Description of the task> Lines with "other" in the records below: say how many there are, and add nothing.

*** Block opens ***

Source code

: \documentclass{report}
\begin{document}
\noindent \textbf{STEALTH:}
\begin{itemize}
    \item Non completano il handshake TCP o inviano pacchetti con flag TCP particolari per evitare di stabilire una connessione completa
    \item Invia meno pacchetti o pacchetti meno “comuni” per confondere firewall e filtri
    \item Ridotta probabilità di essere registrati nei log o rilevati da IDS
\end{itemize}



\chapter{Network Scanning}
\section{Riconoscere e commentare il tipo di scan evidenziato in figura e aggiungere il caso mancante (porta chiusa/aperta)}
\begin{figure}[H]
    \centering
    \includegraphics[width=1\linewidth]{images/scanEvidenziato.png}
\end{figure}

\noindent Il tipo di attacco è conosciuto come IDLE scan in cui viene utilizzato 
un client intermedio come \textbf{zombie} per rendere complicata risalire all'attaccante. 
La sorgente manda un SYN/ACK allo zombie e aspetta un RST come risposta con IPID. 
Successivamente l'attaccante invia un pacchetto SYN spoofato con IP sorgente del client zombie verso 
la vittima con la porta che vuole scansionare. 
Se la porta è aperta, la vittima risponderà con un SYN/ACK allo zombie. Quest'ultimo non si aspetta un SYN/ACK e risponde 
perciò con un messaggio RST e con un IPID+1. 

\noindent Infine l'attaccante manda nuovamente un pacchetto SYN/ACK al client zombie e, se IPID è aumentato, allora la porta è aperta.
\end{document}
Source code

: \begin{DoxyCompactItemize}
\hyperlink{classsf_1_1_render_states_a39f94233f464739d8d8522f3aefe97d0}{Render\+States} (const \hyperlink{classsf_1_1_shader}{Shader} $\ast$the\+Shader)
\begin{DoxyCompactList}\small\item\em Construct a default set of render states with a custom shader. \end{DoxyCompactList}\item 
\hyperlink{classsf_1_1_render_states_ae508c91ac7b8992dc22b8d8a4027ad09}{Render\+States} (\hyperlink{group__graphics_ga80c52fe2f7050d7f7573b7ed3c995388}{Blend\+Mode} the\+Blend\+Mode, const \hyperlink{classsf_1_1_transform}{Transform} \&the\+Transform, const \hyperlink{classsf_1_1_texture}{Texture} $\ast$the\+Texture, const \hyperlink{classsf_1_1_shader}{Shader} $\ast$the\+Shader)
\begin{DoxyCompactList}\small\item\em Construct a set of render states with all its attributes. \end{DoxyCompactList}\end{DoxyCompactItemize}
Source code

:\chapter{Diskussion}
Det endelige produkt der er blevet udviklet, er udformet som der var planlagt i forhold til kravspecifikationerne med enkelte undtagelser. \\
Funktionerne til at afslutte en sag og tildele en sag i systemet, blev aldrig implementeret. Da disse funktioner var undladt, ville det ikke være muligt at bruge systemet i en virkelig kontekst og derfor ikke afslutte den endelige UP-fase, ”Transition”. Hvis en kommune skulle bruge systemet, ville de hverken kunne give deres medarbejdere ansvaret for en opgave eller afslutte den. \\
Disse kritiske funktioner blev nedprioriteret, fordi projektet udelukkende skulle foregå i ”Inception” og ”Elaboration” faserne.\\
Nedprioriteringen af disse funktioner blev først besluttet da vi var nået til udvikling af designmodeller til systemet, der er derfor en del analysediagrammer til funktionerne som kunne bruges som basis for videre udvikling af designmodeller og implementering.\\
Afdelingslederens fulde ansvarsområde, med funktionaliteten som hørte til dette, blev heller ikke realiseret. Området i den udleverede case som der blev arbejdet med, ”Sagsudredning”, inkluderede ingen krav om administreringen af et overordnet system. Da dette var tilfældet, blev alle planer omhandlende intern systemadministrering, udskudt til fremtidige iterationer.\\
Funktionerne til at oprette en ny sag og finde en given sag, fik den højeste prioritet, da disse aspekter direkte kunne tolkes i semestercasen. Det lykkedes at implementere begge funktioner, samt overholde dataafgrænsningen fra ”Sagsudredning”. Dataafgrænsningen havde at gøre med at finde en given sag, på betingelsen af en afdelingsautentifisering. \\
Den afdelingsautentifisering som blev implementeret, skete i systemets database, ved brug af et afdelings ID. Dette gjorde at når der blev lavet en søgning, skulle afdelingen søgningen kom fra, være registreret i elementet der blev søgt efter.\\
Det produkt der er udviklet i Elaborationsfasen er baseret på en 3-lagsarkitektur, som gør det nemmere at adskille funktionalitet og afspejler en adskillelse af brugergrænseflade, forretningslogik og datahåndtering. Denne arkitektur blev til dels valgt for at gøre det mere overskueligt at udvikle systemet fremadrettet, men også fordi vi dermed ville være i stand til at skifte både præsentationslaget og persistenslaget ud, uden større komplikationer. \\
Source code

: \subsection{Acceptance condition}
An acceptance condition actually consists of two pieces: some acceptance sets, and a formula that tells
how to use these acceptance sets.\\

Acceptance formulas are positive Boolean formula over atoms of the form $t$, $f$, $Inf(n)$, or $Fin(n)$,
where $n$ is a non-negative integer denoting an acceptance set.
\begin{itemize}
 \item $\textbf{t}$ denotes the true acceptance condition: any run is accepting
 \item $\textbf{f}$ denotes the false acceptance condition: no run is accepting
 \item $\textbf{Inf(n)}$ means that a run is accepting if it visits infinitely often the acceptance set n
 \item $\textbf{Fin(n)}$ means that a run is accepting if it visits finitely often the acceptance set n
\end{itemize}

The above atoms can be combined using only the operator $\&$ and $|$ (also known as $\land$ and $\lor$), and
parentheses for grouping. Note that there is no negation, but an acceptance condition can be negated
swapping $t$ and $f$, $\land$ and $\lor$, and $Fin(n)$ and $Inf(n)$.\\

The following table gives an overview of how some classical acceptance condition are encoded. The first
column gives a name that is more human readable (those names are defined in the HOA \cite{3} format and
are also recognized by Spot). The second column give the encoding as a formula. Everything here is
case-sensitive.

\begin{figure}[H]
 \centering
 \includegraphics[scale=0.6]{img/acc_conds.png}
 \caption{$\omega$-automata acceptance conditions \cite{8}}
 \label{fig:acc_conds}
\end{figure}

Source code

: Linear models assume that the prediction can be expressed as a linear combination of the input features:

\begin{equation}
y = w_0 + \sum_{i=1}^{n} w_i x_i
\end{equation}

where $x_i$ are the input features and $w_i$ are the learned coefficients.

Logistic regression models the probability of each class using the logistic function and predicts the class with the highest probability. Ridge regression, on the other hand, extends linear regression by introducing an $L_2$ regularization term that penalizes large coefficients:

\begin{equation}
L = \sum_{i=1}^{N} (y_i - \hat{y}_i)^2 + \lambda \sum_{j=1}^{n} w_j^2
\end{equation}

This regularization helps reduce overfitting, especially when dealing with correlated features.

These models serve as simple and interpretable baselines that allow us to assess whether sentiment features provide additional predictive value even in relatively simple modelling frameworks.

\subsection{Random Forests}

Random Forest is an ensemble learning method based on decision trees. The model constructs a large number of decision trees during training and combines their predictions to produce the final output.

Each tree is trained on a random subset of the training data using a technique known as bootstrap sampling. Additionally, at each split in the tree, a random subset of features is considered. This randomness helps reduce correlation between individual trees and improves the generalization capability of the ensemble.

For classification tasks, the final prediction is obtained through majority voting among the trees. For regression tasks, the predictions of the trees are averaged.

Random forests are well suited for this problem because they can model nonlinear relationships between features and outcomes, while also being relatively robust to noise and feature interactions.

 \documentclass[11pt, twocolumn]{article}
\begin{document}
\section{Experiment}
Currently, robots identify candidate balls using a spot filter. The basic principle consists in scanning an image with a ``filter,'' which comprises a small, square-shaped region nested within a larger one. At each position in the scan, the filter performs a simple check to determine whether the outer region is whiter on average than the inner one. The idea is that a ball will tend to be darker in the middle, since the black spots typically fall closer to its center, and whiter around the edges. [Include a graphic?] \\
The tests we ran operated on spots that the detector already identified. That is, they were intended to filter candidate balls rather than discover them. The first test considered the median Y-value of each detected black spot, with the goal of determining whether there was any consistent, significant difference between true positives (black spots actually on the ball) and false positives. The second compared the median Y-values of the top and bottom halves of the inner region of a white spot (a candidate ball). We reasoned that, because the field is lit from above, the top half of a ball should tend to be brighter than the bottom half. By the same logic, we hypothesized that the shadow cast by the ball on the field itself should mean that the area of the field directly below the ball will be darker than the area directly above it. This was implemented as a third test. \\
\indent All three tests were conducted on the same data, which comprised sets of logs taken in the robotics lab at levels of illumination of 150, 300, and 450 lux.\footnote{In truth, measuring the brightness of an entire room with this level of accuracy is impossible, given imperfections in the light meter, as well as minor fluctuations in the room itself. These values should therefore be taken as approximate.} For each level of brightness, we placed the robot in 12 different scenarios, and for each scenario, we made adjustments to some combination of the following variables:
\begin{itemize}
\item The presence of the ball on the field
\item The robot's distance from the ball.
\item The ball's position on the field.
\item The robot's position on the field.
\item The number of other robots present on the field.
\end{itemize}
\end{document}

*** Block closes ***

Response below> 2